La mutinerie de Spithead, qui implique la flotte militaire de la Manche, éclate au large de Portsmouth, au sud de l’Angleterre, alors que le pays est en guerre avec la France révolutionnaire. Le 16 avril 1797, excédés par les conditions de vie déplorables à bord, par la solde très basse et la multiplication des châtiments corporels, les équipages de 16 navires au mouillage dans le Spithead déposent leurs officiers et refusent d’obéir aux ordres de Londres ; ils maintiennent toutefois la discipline à bord des vaisseaux en créant leur propre structure de commandement (d’où le surnom de « République flottante de Spithead »). Après avoir vainement tenté de réduire la mutinerie par la force, l’Amirauté délègue l’ancien amiral Lord Richard Howe pour négocier et la flotte reprend son service le 15 mai 1797.
Une autre mutinerie éclate parallèlement dans le Nore (Kent), un estuaire de la Tamise, à partir du 12 mai. Les officiers sont maltraités, fouettés, enduits de goudron par leurs équipages, qui exigent de surcroît que la Grande-Bretagne fasse la paix avec la France du Directoire : les mutins affichent également des objectifs politiques et menacent l’approvisionnement de Londres. Le gouvernement affame les navires par un blocus et procède à une répression féroce (59 marins condamnés à mort).
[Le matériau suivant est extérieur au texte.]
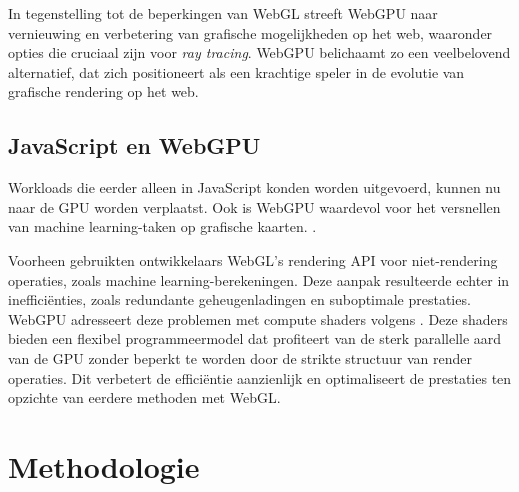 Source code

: \bigbreak{}
In tegenstelling tot de beperkingen van WebGL streeft WebGPU naar vernieuwing en verbetering van grafische mogelijkheden op het web, waaronder opties die cruciaal zijn voor \textit{ray tracing}. WebGPU belichaamt zo een veelbelovend alternatief, dat zich positioneert als een krachtige speler in de evolutie van grafische rendering op het web.

\subsection{JavaScript en WebGPU}

Workloads die eerder alleen in JavaScript konden worden uitgevoerd, kunnen nu naar de GPU worden verplaatst. Ook is WebGPU waardevol voor het versnellen van machine learning-taken op grafische kaarten. \autocite{Wallez2023}.

\bigbreak{}
Voorheen gebruikten ontwikkelaars WebGL's rendering API voor niet-\-ren\-de\-ring operaties, zoals machine learning-be\-re\-ke\-ning\-en. Deze aanpak resulteerde echter in inefficiënties, zoals redundante geheugenladingen en suboptimale prestaties. WebGPU adresseert deze problemen met compute shaders volgens \textcite{Beaufort2023}. Deze shaders bieden een flexibel programmeermodel dat profiteert van de sterk parallelle aard van de GPU zonder beperkt te worden door de strikte structuur van render operaties.  Dit verbetert de efficiëntie aanzienlijk en optimaliseert de prestaties ten  opzichte van eerdere methoden met WebGL.

\newpage


\section{Methodologie}%
\label{sec:methodologie}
Dans les Indes occidentales, les marins de l’« Hermione » tuent tous leurs officiers (septembre 1797) et remettent leur navire aux Espagnols, et en décembre, l’équipage du « Marie-Antoinette » fait de même, puis rallie un port français. Cette cascade d’insurrections va traumatiser pour longtemps la Royal Navy, même si celle-ci restera pour plus d’un siècle la flotte la plus puissante du monde.
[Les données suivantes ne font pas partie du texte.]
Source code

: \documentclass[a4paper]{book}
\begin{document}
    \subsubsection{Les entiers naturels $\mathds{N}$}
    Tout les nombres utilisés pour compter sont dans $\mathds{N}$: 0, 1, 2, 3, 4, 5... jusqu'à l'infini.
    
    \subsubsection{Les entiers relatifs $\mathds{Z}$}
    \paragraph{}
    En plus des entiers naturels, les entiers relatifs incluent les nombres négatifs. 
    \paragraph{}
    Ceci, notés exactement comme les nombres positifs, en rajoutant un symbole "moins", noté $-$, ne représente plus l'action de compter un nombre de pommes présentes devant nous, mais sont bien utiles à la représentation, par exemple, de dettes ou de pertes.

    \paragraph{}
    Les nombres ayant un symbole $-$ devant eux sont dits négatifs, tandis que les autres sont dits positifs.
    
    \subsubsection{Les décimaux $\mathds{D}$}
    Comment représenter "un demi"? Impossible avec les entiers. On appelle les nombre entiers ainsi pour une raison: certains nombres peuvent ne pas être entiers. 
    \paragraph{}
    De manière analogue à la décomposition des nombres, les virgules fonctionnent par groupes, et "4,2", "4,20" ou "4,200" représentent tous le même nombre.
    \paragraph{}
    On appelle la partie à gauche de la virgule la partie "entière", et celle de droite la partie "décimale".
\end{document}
1915Midshipman Easy (GB) de Maurice Elvey
British and Colonial Kinematograph Company, 2700 ft. – av. Compton Coutts (Jack Easy), Elisabeth Risdon (Doña Agnes Ribera), A. V. Bramble (Mesty), Fred Groes (Don Silvio). – D’après le roman de Frederick Marryat, cf. film de 1935.
1935*Midshipman Easy (GB) de Carol Reed
Basil Dean, Thorold Dickinson/Associated Talking Pictures (Ealing), 77 min. – av. Hughie Green (Jack Easy), Margaret Lockwood (Doña Agnes Ribera), Harry Tate (Mr. Biggs), Robert Adams (Mesty), Dennis Wyndham (Don Silvio, le brigand), Frederick Burtwell (Mr. Easthupp), Desmond Tester (Gossett), Roger Livesey (cpt. Wilson Arnold), Tom Gill (Gascoyne).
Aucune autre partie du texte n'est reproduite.